From Table 1, in an example in which polybutadiene satisfying the above (A), (B) and (C) and a terpene resin having a predetermined Tg are used in combination, a comparative example in which these two components are not used, Compared to the comparative example using polybutadiene and further to the comparative example in which no terpene resin is added, the performance balance of fuel efficiency, wear resistance and wet grip performance is synergistically improved while obtaining good processability.
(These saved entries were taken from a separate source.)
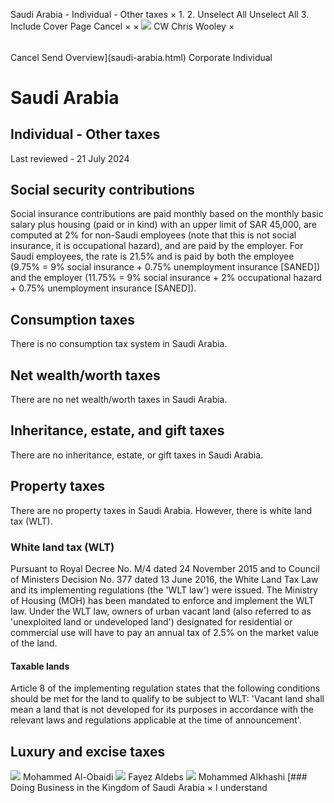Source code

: Saudi Arabia - Individual - Other taxes
×
1.
2.
Unselect All
Unselect All
3.
Include Cover Page
Cancel
×
×
![](-/media/world-wide-tax-summaries/attachments/global---chris-wooley.ashx%3Frev=ac5e5f3223b34096b1afc2a6009c7320&revision=ac5e5f32-23b3-4096-b1af-c2a6009c7320&hash=859B7ADC84DC2CBEC9760E9E6EE7DE6D0A8BFCDF)
CW
Chris Wooley
×
######
Cancel
Send
Overview](saudi-arabia.html)
Corporate
Individual
# Saudi Arabia
## Individual - Other taxes
Last reviewed - 21 July 2024
## Social security contributions
Social insurance contributions are paid monthly based on the monthly basic salary plus housing (paid or in kind) with an upper limit of SAR 45,000, are computed at 2% for non-Saudi employees (note that this is not social insurance, it is occupational hazard), and are paid by the employer. For Saudi employees, the rate is 21.5% and is paid by both the employee (9.75% = 9% social insurance + 0.75% unemployment insurance [SANED]) and the employer (11.75% = 9% social insurance + 2% occupational hazard + 0.75% unemployment insurance [SANED]).
## Consumption taxes
There is no consumption tax system in Saudi Arabia.
## Net wealth/worth taxes
There are no net wealth/worth taxes in Saudi Arabia.
## Inheritance, estate, and gift taxes
There are no inheritance, estate, or gift taxes in Saudi Arabia.
## Property taxes
There are no property taxes in Saudi Arabia. However, there is white land tax (WLT).
### White land tax (WLT)
Pursuant to Royal Decree No. M/4 dated 24 November 2015 and to Council of Ministers Decision No. 377 dated 13 June 2016, the White Land Tax Law and its implementing regulations (the 'WLT law') were issued.
The Ministry of Housing (MOH) has been mandated to enforce and implement the WLT law.
Under the WLT law, owners of urban vacant land (also referred to as 'unexploited land or undeveloped land') designated for residential or commercial use will have to pay an annual tax of 2.5% on the market value of the land.
#### Taxable lands
Article 8 of the implementing regulation states that the following conditions should be met for the land to qualify to be subject to WLT:
'Vacant land shall mean a land that is not developed for its purposes in accordance with the relevant laws and regulations applicable at the time of announcement'.
## Luxury and excise taxes
![](-/media/world-wide-tax-summaries/attachments/saudi-_arabia---mohammed_al_obaidi.ashx%3Frev=253d28e9302f4c2f88ae4d79c0165d94&revision=253d28e9-302f-4c2f-88ae-4d79c0165d94&hash=9DCF61D7E180D2FAF104FC7284F888DB6F4800A2)
Mohammed Al-Obaidi
![](-/media/world-wide-tax-summaries/attachments/saudiarabia---fayezaldebs.ashx%3Frev=274384aab0ec49968a7cf8e0c9533de2&revision=274384aa-b0ec-4996-8a7c-f8e0c9533de2&hash=7DB119184F0AE39BF1C8889275F76AB25A5199A0)
Fayez Aldebs
![](-/media/world-wide-tax-summaries/saudiarabiamohammed-alkhashimo-alkhashi--personal-photojpg20220618065042022.ashx%3Frev=278cdd0d8fc14279bd6ba299b3b117d7&revision=278cdd0d-8fc1-4279-bd6b-a299b3b117d7&hash=C7E6BE52B5E159F86CDEDB0BFF112C562353B9D9)
Mohammed Alkhashi
[### Doing Business in the Kingdom of Saudi Arabia
×
I understand
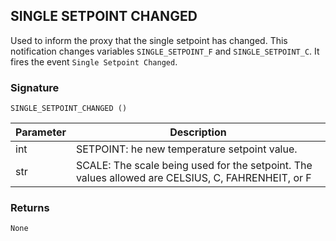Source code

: ## SINGLE SETPOINT CHANGED

Used to inform the proxy that the single setpoint has changed. This notification changes variables `SINGLE_SETPOINT_F` and `SINGLE_SETPOINT_C`. It fires the event `Single Setpoint Changed`.


 
### Signature

`SINGLE_SETPOINT_CHANGED ()` 


| Parameter | Description |
| --- | --- |
| int | SETPOINT: he new temperature setpoint value. |
| str | SCALE: The scale being used for the setpoint. The values allowed are CELSIUS, C, FAHRENHEIT, or F |
 

### Returns

`None`


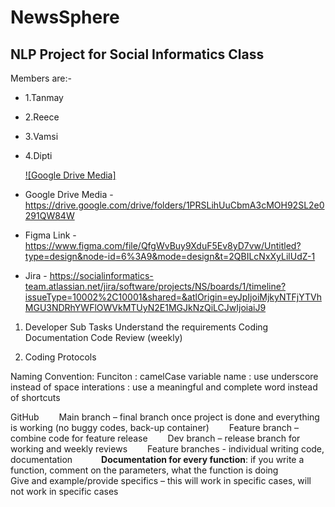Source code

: # NewsSphere

## NLP Project for Social Informatics Class

Members are:-

- 1.Tanmay
- 2.Reece
- 3.Vamsi
- 4.Dipti

  [![Google Drive Media]](https://drive.google.com/drive/folders/1PRSLihUuCbmA3cMOH92SL2e0291QW84W)

- Google Drive Media - https://drive.google.com/drive/folders/1PRSLihUuCbmA3cMOH92SL2e0291QW84W 
- Figma Link - https://www.figma.com/file/QfgWvBuy9XduF5Ev8yD7vw/Untitled?type=design&node-id=6%3A9&mode=design&t=2QBILcNxXyLilUdZ-1
- Jira - https://socialinformatics-team.atlassian.net/jira/software/projects/NS/boards/1/timeline?issueType=10002%2C10001&shared=&atlOrigin=eyJpIjoiMjkyNTFjYTVhMGU3NDRhYWFlOWVkMTUyN2E1MGJkNzQiLCJwIjoiaiJ9

1. Developer Sub Tasks
   Understand the requirements
   Coding
   Documentation
   Code Review (weekly)

3. Coding Protocols
  
  Naming Convention: 
  Funciton : camelCase
  variable name : use underscore instead of space
  interations : use a meaningful and complete word instead of shortcuts
  
  GitHub​
    Main branch – final branch once project is done and everything is working (no buggy codes, back-up container)​
    Feature branch – combine code for feature release​
    Dev branch – release branch for working and weekly reviews​
    Feature branches - individual writing code, documentation​
     **Documentation for every function**: if you write a function, comment on the parameters, what the function is doing​
       Give and example/provide specifics – this will work in specific cases, will not work in specific cases​
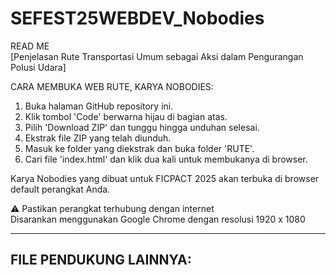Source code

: # SEFEST25WEBDEV_Nobodies

READ ME  
[Penjelasan Rute Transportasi Umum sebagai Aksi dalam Pengurangan Polusi Udara]  

CARA MEMBUKA WEB RUTE, KARYA NOBODIES:  

1. Buka halaman GitHub repository ini.  
2. Klik tombol 'Code' berwarna hijau di bagian atas.  
3. Pilih 'Download ZIP' dan tunggu hingga unduhan selesai.  
4. Ekstrak file ZIP yang telah diunduh.  
5. Masuk ke folder yang diekstrak dan buka folder 'RUTE'.  
6. Cari file 'index.html' dan klik dua kali untuk membukanya di browser.  

Karya Nobodies yang dibuat untuk FICPACT 2025 akan terbuka di browser default perangkat Anda.  

⚠ Pastikan perangkat terhubung dengan internet  
Disarankan menggunakan Google Chrome dengan resolusi 1920 x 1080

---

## FILE PENDUKUNG LAINNYA:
It became clear.

Claims (4)

(A) Ratio of 5% by mass toluene solution viscosity (Tcp) and Mooney viscosity (ML _{1 + 4,100 ° C.} ) (Tcp / ML _{1 + 4,100 ° C.} ) is 0.9 to 2.3, (B) ML _{1 + 4,100 ° C.} When the torque at the end of measurement is 100%, the stress relaxation time (T80) until the value is attenuated to 80% is 10.0 to 40.0 seconds, and (C) the molecular weight distribution (Mw / Mn) is Polybutadiene satisfying the condition of 2.50 to 4.00,
A rubber composition for a tread comprising a terpene resin having a glass transition temperature (Tg) of 40 to 90 ° C. In 100% by mass of the rubber component, the polybutadiene is included in an amount of 5 to 90% by mass,
The rubber composition for treads of Claim 1 which contains 1-20 mass parts of said terpene resin with respect to 100 mass parts of rubber components. In a rubber component of 100% by mass, other rubber components other than the polybutadiene rubber are included in an amount of 10 to 95% by mass,
The rubber composition for treads of Claim 1 or 2 which contains 10-100 mass parts of silica with respect to 100 mass parts of rubber components. A pneumatic tire having a tread produced using the rubber composition according to claim 1.